Are you logging a large number of metrics to MLflow? The 1.2 release should help significantly in that case.

Regarding your question about run deletion, MLflow provides a delete_run() API; here are the docs for the Python API: https://mlflow.org/docs/latest/python_api/mlflow.tracking.html#mlflow.tracking.MlflowClient.delete_run

DimaZhu · 2019-08-21T06:20:07Z

@dbczumar Just tried v1.2, didn't notice any difference.
Btw, mlflow --version crashes:

Traceback (most recent call last):
  File "/Vol0/user/d.zhukov/miniconda3/envs/odometry/bin/mlflow", line 10, in <module>
    sys.exit(cli())
  File "/Vol0/user/d.zhukov/miniconda3/envs/odometry/lib/python3.6/site-packages/click/core.py", line 764, in __call__
    return self.main(*args, **kwargs)
  File "/Vol0/user/d.zhukov/miniconda3/envs/odometry/lib/python3.6/site-packages/click/core.py", line 716, in main
    with self.make_context(prog_name, args, **extra) as ctx:
  File "/Vol0/user/d.zhukov/miniconda3/envs/odometry/lib/python3.6/site-packages/click/core.py", line 641, in make_context
    self.parse_args(ctx, args)
  File "/Vol0/user/d.zhukov/miniconda3/envs/odometry/lib/python3.6/site-packages/click/core.py", line 1089, in parse_args
    rest = Command.parse_args(self, ctx, args)
  File "/Vol0/user/d.zhukov/miniconda3/envs/odometry/lib/python3.6/site-packages/click/core.py", line 940, in parse_args
    value, args = param.handle_parse_result(ctx, opts, args)
  File "/Vol0/user/d.zhukov/miniconda3/envs/odometry/lib/python3.6/site-packages/click/core.py", line 1477, in handle_parse_result
    self.callback, ctx, self, value)
  File "/Vol0/user/d.zhukov/miniconda3/envs/odometry/lib/python3.6/site-packages/click/core.py", line 96, in invoke_param_callback
    return callback(ctx, param, value)
  File "/Vol0/user/d.zhukov/miniconda3/envs/odometry/lib/python3.6/site-packages/click/decorators.py", line 270, in callback
    raise RuntimeError('Could not determine version')
RuntimeError: Could not determine version

We have approximately 40 parameters and 50 metrics per run and also artifacts.

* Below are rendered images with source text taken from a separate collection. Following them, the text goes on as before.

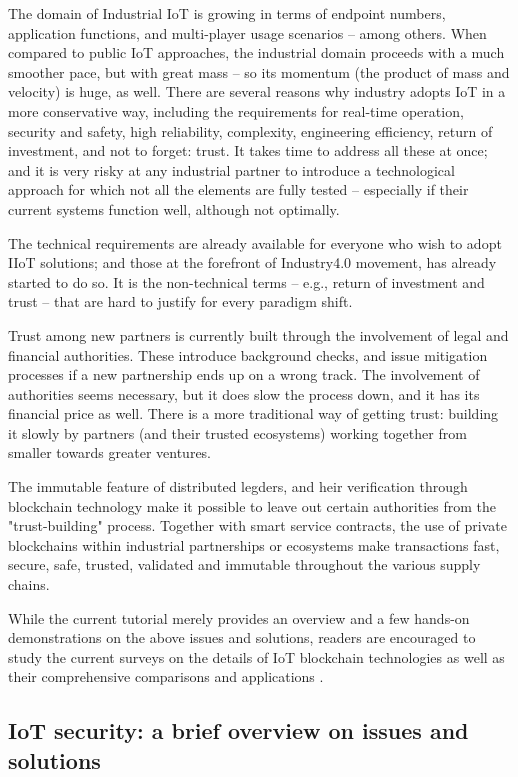 \documentclass[a4paper]{article}
\begin{document}
The domain of Industrial IoT is growing in terms of endpoint numbers, application functions, and multi-player usage scenarios -- among others. When compared to public IoT approaches, the industrial domain proceeds with a much smoother pace, but with great mass -- so its momentum (the product of mass and velocity) is huge, as well. There are several reasons why industry adopts IoT in a more conservative way, including the requirements for real-time operation, security and safety, high reliability, complexity, engineering efficiency, return of investment, and not to forget: trust. It takes time to address all these at once; and it is very risky at any industrial partner to introduce a technological approach for which not all the elements are fully tested -- especially if their current systems function well, although not optimally.

The technical requirements are already available for everyone who wish to adopt IIoT solutions; and those at the forefront of Industry4.0 movement, has already started to do so. It is the non-technical terms -- e.g., return of investment and trust -- that are hard to justify for every paradigm shift.

Trust among new partners is currently built through the involvement of legal and financial authorities. These introduce background checks, and issue mitigation processes if a new partnership ends up on a wrong track. The involvement of authorities seems necessary, but it does slow the process down, and it has its financial price as well. There is a more traditional way of getting trust: building it slowly by partners (and their trusted ecosystems) working together from smaller towards greater ventures.

The immutable feature of distributed legders, and heir verification through blockchain technology make it possible to leave out certain authorities from the "trust-building" process. Together with smart service contracts, the use of private blockchains within industrial partnerships or ecosystems make transactions fast, secure, safe, trusted, validated and immutable throughout the various supply chains. 

While the current tutorial merely provides an overview and a few hands-on demonstrations on the above issues and solutions, readers are encouraged to study the current surveys on the details of IoT blockchain technologies \cite{BC_IoT_survey} as well as their comprehensive comparisons and applications \cite{BC_IoT_comprehensive}.

\subsection{IoT security: a brief overview on issues and solutions}
\end{document}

I'm sorry, my question wasn't clear enough. In mlflow I can see approximately 500 runs in summary. But in psql I can see 5500 experiments, deleted ones are still in database and marked as 'deleted'. Can this be a bottleneck? I read in the docs that in case of file system database I should manually delete deleted experiments from trash. Do I need to do something similar with PostgreSQL?

dbczumar · 2019-08-21T21:08:38Z

@DimaZhu Can you try applying the patch in #1767 and let me know if this improves UI load times? When you try it, please be sure to take a backup of your MLflow database before running the migration defined in the PR.

DimaZhu · 2019-08-30T15:27:22Z

I tried and didn't noticed any difference. And mlflow server didn't ask to update db scheme. Maybe I can share a copy of db with you?

dbczumar · 2019-09-01T02:47:32Z

@DimaZhu are you sure that you installed MLflow from source by cloning the MLflow repository, checking out the branch associated with PR #1767, and invoking pip install -e /path/to/mlflow/repository?

DimaZhu · 2019-09-01T06:14:08Z

@dbczumar yes, I'm pretty sure. I've created new conda env for this test. And installed mlflow from instructions in Dockerfile. And mlflow --versionworks in this build.

dbczumar · 2019-09-01T07:26:33Z

@DimaZhu What is the output of mlflow --version on the host machine where the tracking server is running? Are you running the tracking server within a Docker container?

DimaZhu · 2019-09-01T07:49:36Z

1.2.0
No, mlflow server runs without docker. I've just copied instructions from Dockerfile.

dbczumar · 2019-09-01T08:42:17Z

If you've installed MLflow from source, the version displayed should be 1.2.1.dev0 (

mlflow/mlflow/version.py

Line 4 in 007bf13

VERSION = '1.2.1.dev0'

). Can you try following the instructions in my previous comment and let me know if installing that way produces the expected version string?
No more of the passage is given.